Unilateral conversions wrong by any moral standard, says don


Unilateral conversions are unethical because children are not in a position to make decisions, says sociologist Syed Farid Alatas.


PETALING JAYA: The unilateral conversion of children is not just unconstitutional but also unethical, says a sociology professor following the recent case involving single mother Loh Siew Hong and her three children.

Islamic intellectual Syed Farid Alatas, a sociology professor at the National University of Singapore, said he believed many Malaysians were tired of recurring reports of unilateral conversions.

Unilateral conversion is wrong by any standard, he said, and particularly erroneous in a multiracial and multireligious Malaysia, where there was a need to maintain cordial relations and mutual understanding among different religious communities.

“Unilateral conversion is not just wrong because it goes against the Federal Constitution, but it’s wrong by any universal standard of morality. It’s unethical because children are not in a position where they can make such decisions.

“It’s different if children are born into a particular religion, into a family that espouses a specific religion. It’s also different if you have parents belonging to different religions, and the parents discuss these differences with their children and give their children the choice.

“But to take children out of the religion that they were born into, without them having the age and the maturity to make decisions, is simply unethical,” he told FMT.

Loh’s three children were registered as Muslims by the Perlis religious authorities without her being present, Perlis mufti Asri Zainul Abidin said last week.

However, the Federal Court had ruled in 2018 that the consent of both parents was needed for the conversion of any child under 18 to another religion.

Yesterday, the High Court in Kuala Lumpur granted Loh’s habeas corpus application for the release of her three children. In response, Asri said he was looking at other measures under the law to protect the children if they wanted to remain Muslims.

He also maintained that the children had refused last week to go with their mother, whom they had not seen in three years.

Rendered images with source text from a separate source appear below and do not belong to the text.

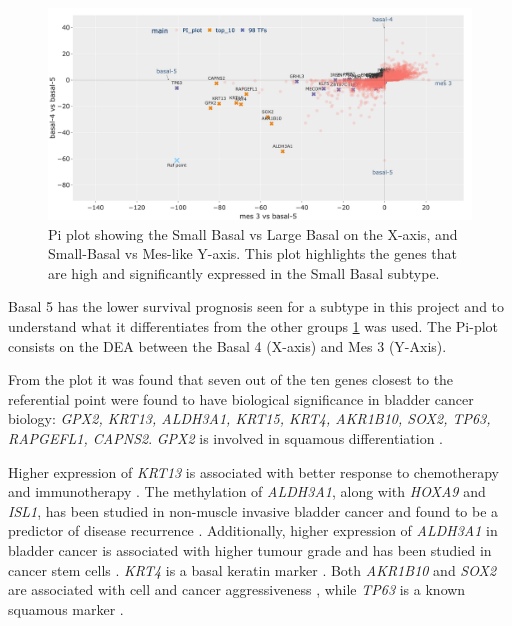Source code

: \begin{figure}[!htb]   
    \centering
    \includegraphics[width=1.0\textwidth,keepaspectratio]{Sections/Network_I/Resources/selective_pruning/pi_gsea/pi_smallBasal.png}
      \caption{Pi plot showing the Small Basal vs Large Basal on the X-axis, and Small-Basal vs Mes-like Y-axis. This plot highlights the genes that are high and significantly expressed in the Small Basal subtype. }
    \label{fig:N_I:pi_smallBasal_comp}
\end{figure}

Basal 5 has the lower survival prognosis seen for a subtype in this project and to understand what it differentiates from the other groups \cref{fig:N_I:pi_smallBasal_comp} was used. The Pi-plot consists on the DEA between the Basal 4 (X-axis) and Mes 3 (Y-Axis).

From the plot it was found that seven out of the ten genes closest to the referential point were found to have biological significance in bladder cancer biology: \textit{GPX2, KRT13, ALDH3A1, KRT15, KRT4, AKR1B10, SOX2, TP63, RAPGEFL1, CAPNS2}. \textit{GPX2} is involved in squamous differentiation \citet{Naiki2018-fp}. 

Higher expression of \textit{KRT13} is associated with better response to chemotherapy and immunotherapy \citep{Yu2023-db}. The methylation of \textit{ALDH3A1}, along with \textit{HOXA9} and \textit{ISL1}, has been studied in non-muscle invasive bladder cancer and found to be a predictor of disease recurrence \citep{McLean2023-qk}. Additionally, higher expression of \textit{ALDH3A1} in bladder cancer is associated with higher tumour grade and has been studied in cancer stem cells \citet{Kim2013-th}. \textit{KRT4} is a basal keratin marker \citep{Marzouka2018-ge}. Both \textit{AKR1B10} and \textit{SOX2} are associated with cell and cancer aggressiveness \citep{Huang2021-bn, Chiu2020-xh}, while \textit{TP63} is a known squamous marker \citep{Robertson2017-mg}.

Farid said it was not up to Asri to adjudicate whether the children preferred being with their father or mother, even if that was true, or whether it was appropriate for the children to be converted.

“The question of the children preferring the father over the mother is a separate matter from conversion. If it’s a matter of them wanting to be with the father rather than the mother, that is for the courts and for the authorities involved in child welfare to decide.”


2 comments:

  1. Luckily there are still sane voices among Muslims out there.

    I would be interested to hear what Asri and the Penang mufti have to say in response to this well reasoned statement of the good professor.

    ReplyDelete
  2. Talking moral issue with zombies?

    Better trying to fish the moon from the pond!

    Ooop… not that moon that these zombies r so adapted to howling!